Recommended settings for writing to object stores says:
For object stores whose consistency model means that rename-based commits are safe use the FileOutputCommitter v2 algorithm for performance; v1 for safety.
Is it safe to use the v2 algorithm to write out to Google Cloud Storage?
What, exactly, does it mean for the algorithm to be "not safe"? What are the concrete set of criteria to use to decide if I am in a situation where v2 is not safe?
aah. I wrote that bit of the docs. And one of the papers you cite.
GCP implements rename() non-atomically, so v1 isn't really any more robust than v2. And v2 can be a lot faster.
Azure "abfs" connector has O(1) Atomic renames, all good.
S3 has suffered from both performance and safety. As it is now consistent, there's less risk, but its still horribly slow on production datasets. Use a higher-perfomance committer (EMR spark commtter, S3A committer)
Or look at cloud-first formats like: Iceberg, Hudi, Delta Lake. This is where the focus is these days.
Update October 2022
Apache Hadoop 3.3.5 added in MAPREDUCE-7341 the Intermediate Manifest Committer for correctness, performance and scalability on abfs and gcs. (it also works on hdfs, FWIW). it commits tasks by listing the output directory trees of task attempts and saves the list of files to rename to a manifest file, which is committed atomically.
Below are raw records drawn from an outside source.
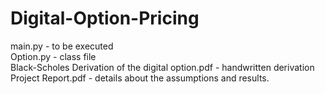 # Digital-Option-Pricing
main.py - to be executed </br>
Option.py - class file </br>
Black-Scholes Derivation of the digital option.pdf - handwritten derivation </br>
Project Report.pdf - details about the assumptions and results. </br>
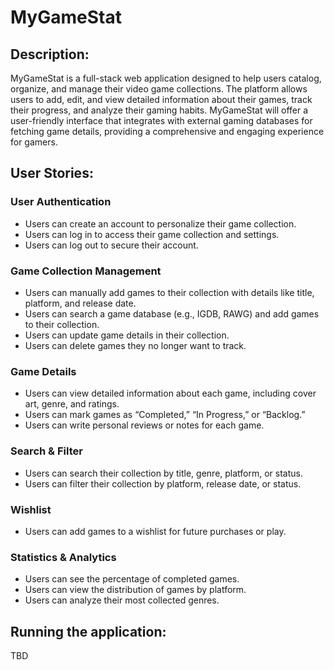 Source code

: # MyGameStat

## Description:
MyGameStat is a full-stack web application designed to help users catalog, organize, and manage their video game collections. The platform allows users to add, edit, and view detailed information about their games, track their progress, and analyze their gaming habits. MyGameStat will offer a user-friendly interface that integrates with external gaming databases for fetching game details, providing a comprehensive and engaging experience for gamers.

## User Stories:
### User Authentication
- Users can create an account to personalize their game collection.
- Users can log in to access their game collection and settings.
- Users can log out to secure their account.

### Game Collection Management
- Users can manually add games to their collection with details like title, platform, and release date.
- Users can search a game database (e.g., IGDB, RAWG) and add games to their collection.
- Users can update game details in their collection.
- Users can delete games they no longer want to track.

### Game Details
- Users can view detailed information about each game, including cover art, genre, and ratings.
- Users can mark games as “Completed,” “In Progress,” or “Backlog.”
- Users can write personal reviews or notes for each game.

### Search & Filter
- Users can search their collection by title, genre, platform, or status.
- Users can filter their collection by platform, release date, or status.

### Wishlist
- Users can add games to a wishlist for future purchases or play.

### Statistics & Analytics
- Users can see the percentage of completed games.
- Users can view the distribution of games by platform.
- Users can analyze their most collected genres.


## Running the application:
TBD
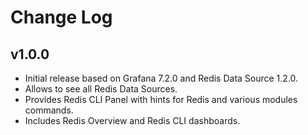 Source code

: # Change Log

## v1.0.0

- Initial release based on Grafana 7.2.0 and Redis Data Source 1.2.0.
- Allows to see all Redis Data Sources.
- Provides Redis CLI Panel with hints for Redis and various modules commands.
- Includes Redis Overview and Redis CLI dashboards.
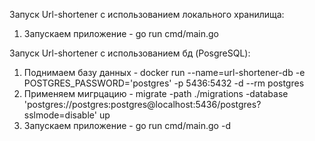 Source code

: Запуск Url-shortener с использованием локального хранилища:
1) Запускаем приложение - go run cmd/main.go

Запуск Url-shortener с использованием бд (PosgreSQL):
1) Поднимаем базу данных - docker run --name=url-shortener-db -e POSTGRES_PASSWORD='postgres' -p 5436:5432 -d --rm postgres
2) Применяем мигрцацию - migrate -path ./migrations -database 'postgres://postgres:postgres@localhost:5436/postgres?sslmode=disable' up
3) Запускаем приложение - go run cmd/main.go -d

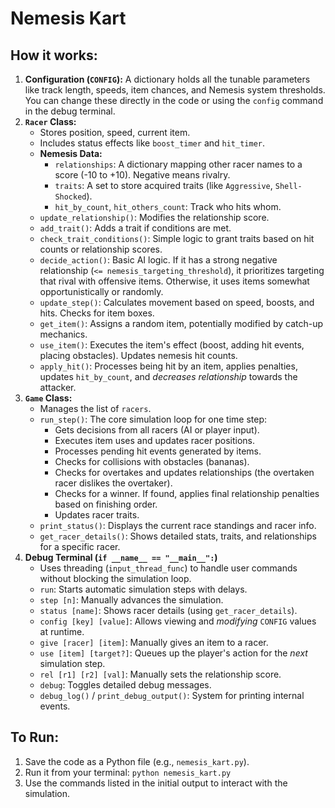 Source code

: # Nemesis Kart

## How it works:

1.  **Configuration (`CONFIG`):** A dictionary holds all the tunable parameters like track length, speeds, item chances, and Nemesis system thresholds. You can change these directly in the code or using the `config` command in the debug terminal.
2.  **`Racer` Class:**
    *   Stores position, speed, current item.
    *   Includes status effects like `boost_timer` and `hit_timer`.
    *   **Nemesis Data:**
        *   `relationships`: A dictionary mapping other racer names to a score (-10 to +10). Negative means rivalry.
        *   `traits`: A set to store acquired traits (like `Aggressive`, `Shell-Shocked`).
        *   `hit_by_count`, `hit_others_count`: Track who hits whom.
    *   `update_relationship()`: Modifies the relationship score.
    *   `add_trait()`: Adds a trait if conditions are met.
    *   `check_trait_conditions()`: Simple logic to grant traits based on hit counts or relationship scores.
    *   `decide_action()`: Basic AI logic. If it has a strong negative relationship (`<= nemesis_targeting_threshold`), it prioritizes targeting that rival with offensive items. Otherwise, it uses items somewhat opportunistically or randomly.
    *   `update_step()`: Calculates movement based on speed, boosts, and hits. Checks for item boxes.
    *   `get_item()`: Assigns a random item, potentially modified by catch-up mechanics.
    *   `use_item()`: Executes the item's effect (boost, adding hit events, placing obstacles). Updates nemesis hit counts.
    *   `apply_hit()`: Processes being hit by an item, applies penalties, updates `hit_by_count`, and *decreases relationship* towards the attacker.
3.  **`Game` Class:**
    *   Manages the list of `racers`.
    *   `run_step()`: The core simulation loop for one time step:
        *   Gets decisions from all racers (AI or player input).
        *   Executes item uses and updates racer positions.
        *   Processes pending hit events generated by items.
        *   Checks for collisions with obstacles (bananas).
        *   Checks for overtakes and updates relationships (the overtaken racer dislikes the overtaker).
        *   Checks for a winner. If found, applies final relationship penalties based on finishing order.
        *   Updates racer traits.
    *   `print_status()`: Displays the current race standings and racer info.
    *   `get_racer_details()`: Shows detailed stats, traits, and relationships for a specific racer.
4.  **Debug Terminal (`if __name__ == "__main__":`)**
    *   Uses threading (`input_thread_func`) to handle user commands without blocking the simulation loop.
    *   `run`: Starts automatic simulation steps with delays.
    *   `step [n]`: Manually advances the simulation.
    *   `status [name]`: Shows racer details (using `get_racer_details`).
    *   `config [key] [value]`: Allows viewing and *modifying* `CONFIG` values at runtime.
    *   `give [racer] [item]`: Manually gives an item to a racer.
    *   `use [item] [target?]`: Queues up the player's action for the *next* simulation step.
    *   `rel [r1] [r2] [val]`: Manually sets the relationship score.
    *   `debug`: Toggles detailed debug messages.
    *   `debug_log()` / `print_debug_output()`: System for printing internal events.

## To Run:

1.  Save the code as a Python file (e.g., `nemesis_kart.py`).
2.  Run it from your terminal: `python nemesis_kart.py`
3.  Use the commands listed in the initial output to interact with the simulation.

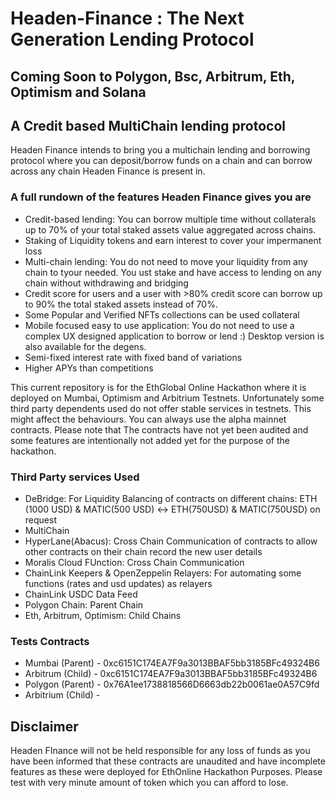 # Headen-Finance : The Next Generation Lending Protocol

## Coming Soon to Polygon, Bsc, Arbitrum, Eth, Optimism and Solana

## A Credit based MultiChain lending protocol

Headen Finance intends to bring you a multichain lending and borrowing protocol where you can deposit/borrow funds on a chain and
can borrow across any chain Headen Finance is present in.

### A full rundown of the features Headen Finance gives you are

- Credit-based lending: You can borrow multiple time without collaterals up to 70% of your total staked assets value aggregated across chains.
- Staking of Liquidity tokens and earn interest to cover your impermanent loss
- Multi-chain lending: You do not need to move your liquidity from any chain to tyour needed. You ust stake and have access to lending on any chain without withdrawing and bridging
- Credit score for users and a user with >80% credit score can borrow up to 90% the total staked assets instead of 70%.
- Some Popular and Verified NFTs collections can be used collateral
- Mobile focused easy to use application: You do not need to use a complex UX designed application to borrow or lend :) Desktop version is also available for the degens.
- Semi-fixed interest rate with fixed band of variations
- Higher APYs than competitions

This current repository is for the EthGlobal Online Hackathon where it is deployed on Mumbai, Optimism and Arbitrium Testnets. Unfortunately some third party dependents used do not offer
stable services in testnets. This might affect the behaviours. You can always use the alpha mainnet contracts.
Please note that The contracts have not yet been audited and some features are intentionally not added yet for the purpose of the hackathon.

### Third Party services Used

- DeBridge: For Liquidity Balancing of contracts on different chains: ETH (1000 USD) & MATIC(500 USD) <-> ETH(750USD) & MATIC(750USD) on request
- MultiChain
- HyperLane(Abacus): Cross Chain Communication of contracts to allow other contracts on their chain record the new user details
- Moralis Cloud FUnction: Cross Chain Communication
- ChainLink Keepers & OpenZeppelin Relayers: For automating some functions (rates and usd updates) as relayers
- ChainLink USDC Data Feed
- Polygon Chain: Parent Chain
- Eth, Arbitrum, Optimism: Child Chains

### Tests Contracts

- Mumbai (Parent) - 0xc6151C174EA7F9a3013BBAF5bb3185BFc49324B6
- Arbitrum (Child) - 0xc6151C174EA7F9a3013BBAF5bb3185BFc49324B6
- Polygon (Parent) - 0x76A1ee1738818566D6663db22b0061ae0A57C9fd
- Arbitrium (Child) -

## Disclaimer

Headen FInance will not be held responsible for any loss of funds as you have been informed that these contracts are unaudited and have incomplete features as these were deployed for EthOnline Hackathon Purposes. Please test with very minute amount of token which you can afford to lose.
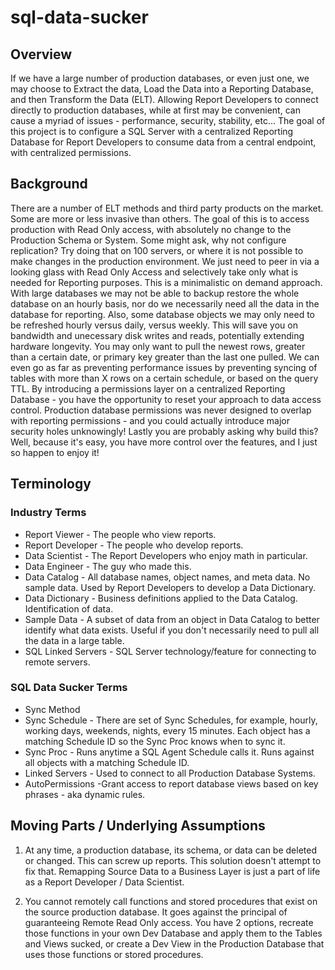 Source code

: # sql-data-sucker

## Overview
If we have a large number of production databases, or even just one, we may choose to Extract the data, Load the Data into a Reporting Database, and then Transform the Data (ELT).  Allowing Report Developers to connect directly to production databases, while at first may be convenient, can cause a myriad of issues - performance, security, stability, etc... The goal of this project is to configure a SQL Server with a centralized Reporting Database for Report Developers to consume data from a central endpoint, with centralized permissions.


## Background
There are a number of ELT methods and third party products on the market.  Some are more or less invasive than others.  The goal of this is to access production with Read Only access, with absolutely no change to the Production Schema or System.  Some might ask, why not configure replication?  Try doing that on 100 servers, or where it is not possible to make changes in the production environment.  We just need to peer in via a looking glass with Read Only Access and selectively take only what is needed for Reporting purposes. This is a minimalistic on demand approach.  With large databases we may not be able to backup restore the whole database on an hourly basis, nor do we necessarily need all the data in the database for reporting.  Also, some database objects we may only need to be refreshed hourly versus daily, versus weekly.  This will save you on bandwidth and unecessary disk writes and reads, potentially extending hardware longevity.  You may only want to pull the newest rows, greater than a certain date, or primary key greater than the last one pulled.  We can even go as far as preventing performance issues by preventing syncing of tables with more than X rows on a certain schedule, or based on the query TTL.  By introducing a permissions layer on a centralized Reporting Database - you have the opportunity to reset your approach to data access control.  Production database permissions was never designed to overlap with reporting permissions - and you could actually introduce major security holes unknowingly!  Lastly you are probably asking why build this?  Well, because it's easy, you have more control over the features, and I just so happen to enjoy it!

## Terminology

### Industry Terms
- Report Viewer - The people who view reports.
- Report Developer - The people who develop reports.
- Data Scientist - The Report Developers who enjoy math in particular.
- Data Engineer - The guy who made this.
- Data Catalog - All database names, object names, and meta data.  No sample data.  Used by Report Developers to develop a Data Dictionary.
- Data Dictionary - Business definitions applied to the Data Catalog.  Identification of data.
- Sample Data - A subset of data from an object in Data Catalog to better identify what data exists.  Useful if you don't necessarily need to pull all the data in a large table.
- SQL Linked Servers - SQL Server technology/feature for connecting to remote servers.

### SQL Data Sucker Terms
- Sync Method
- Sync Schedule - There are set of Sync Schedules, for example, hourly, working days, weekends, nights, every 15 minutes.  Each object has a matching Schedule ID so the Sync Proc knows when to sync it.
- Sync Proc - Runs anytime a SQL Agent Schedule calls it.  Runs against all objects with a matching Schedule ID.
- Linked Servers - Used to connect to all Production Database Systems.
- AutoPermissions -Grant access to report database views based on key phrases - aka dynamic rules.

## Moving Parts / Underlying Assumptions

1. At any time, a production database, its schema, or data can be deleted or changed.  This can screw up reports.  This solution doesn't attempt to fix that.  Remapping Source Data to a Business Layer is just a part of life as a Report Developer / Data Scientist.

2. You cannot remotely call functions and stored procedures that exist on the source production database.  It goes against the principal of guaranteeing Remote Read Only access.  You have 2 options, recreate those functions in your own Dev Database and apply them to the Tables and Views sucked, or create a Dev View in the Production Database that uses those functions or stored procedures.

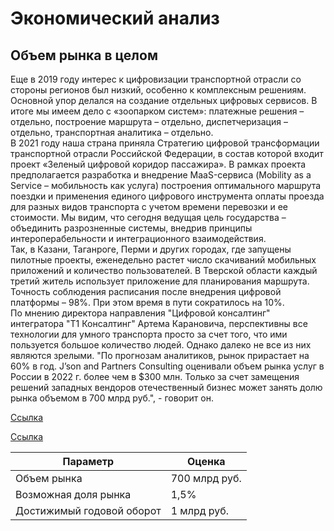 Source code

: # Экономический анализ

## Объем рынка в целом

Еще в 2019 году интерес к цифровизации транспортной отрасли со стороны регионов был низкий, особенно к комплексным решениям. Основной упор делался на создание отдельных цифровых сервисов. В итоге мы имеем дело с «зоопарком систем»: платежные решения – отдельно, построение маршрута – отдельно, диспетчеризация – отдельно, транспортная аналитика – отдельно.  
В 2021 году наша страна приняла Стратегию цифровой трансформации транспортной отрасли Российской Федерации, в состав которой входит проект «Зеленый цифровой коридор пассажира». В рамках проекта предполагается разработка и внедрение MaaS-сервиса (Mobility as a Service – мобильность как услуга) построения оптимального маршрута поездки и применения единого цифрового инструмента оплаты проезда для разных видов транспорта с учетом времени перевозки и ее стоимости. Мы видим, что сегодня ведущая цель государства – объединить разрозненные системы, внедрив принципы интероперабельности и интеграционного взаимодействия.  
Так, в Казани, Таганроге, Перми и других городах, где запущены пилотные проекты, еженедельно растет число скачиваний мобильных приложений и количество пользователей. В Тверской области каждый третий житель использует приложение для планирования маршрута. Точность соблюдения расписания после внедрения цифровой платформы – 98%. При этом время в пути сократилось на 10%.  
По мнению директора направления "Цифровой консалтинг" интегратора "Т1 Консалтинг" Артема Карановича, перспективны все технологии для умного транспорта просто за счет того, что ими пользуется большое количество людей. Однако далеко не все из них являются зрелыми. "По прогнозам аналитиков, рынок прирастает на 60% в год. J’son and Partners Consulting оценивали объем рынка услуг в России в 2022 г. более чем в $300 млн. Только за счет замещения решений западных вендоров отечественный бизнес может занять долю рынка объемом в 700 млрд руб.", - говорит он.  

[Ссылка](https://montrans.ru/news/tpost/l2um21umh1-tsifrovizatsiya-obschestvennogo-transpor)

[Ссылка](https://transport.plusworld.ru/novosti/kak-budet-razvivatsya-tsifrovizatsiya-obshchestvennogo-transporta-2)

| Параметр                  | Оценка        |
|---------------------------|---------------|
| Объем рынка               | 700 млрд руб. |
| Возможная доля рынка      | 1,5%          |
| Достижимый годовой оборот | 1 млрд руб.   | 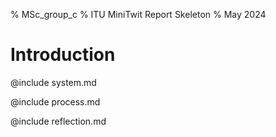 % MSc_group_c
% ITU MiniTwit Report Skeleton
% May 2024

# Introduction

@include system.md

@include process.md

@include reflection.md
Job commit is a simple series of
list manifest files to commit, load these as the list results are paged in.
create the output dir tree
rename all source files to the destination via a thread pool
task attempt cleanup, which again can be done in a thread pool for gcs performance
save the summary to the _SUCCESS json file, and, if you want, another dir. the summary includes statistics on all store IO done during task and job commit.
This is correct for GCS as it relies on a single file rename as the sole atomic operation.
For ABFS it adds support for rate limiting of IOPS and resilience to the way abfs fails when you try a few thousand renames in the same second. One of those examples of a problem which only surfaces in production, not in benchmarking.
This committer ships with Hadoop 3.3.5 and will not be backported -use hadoop binaries of this or a later version if you want to use it.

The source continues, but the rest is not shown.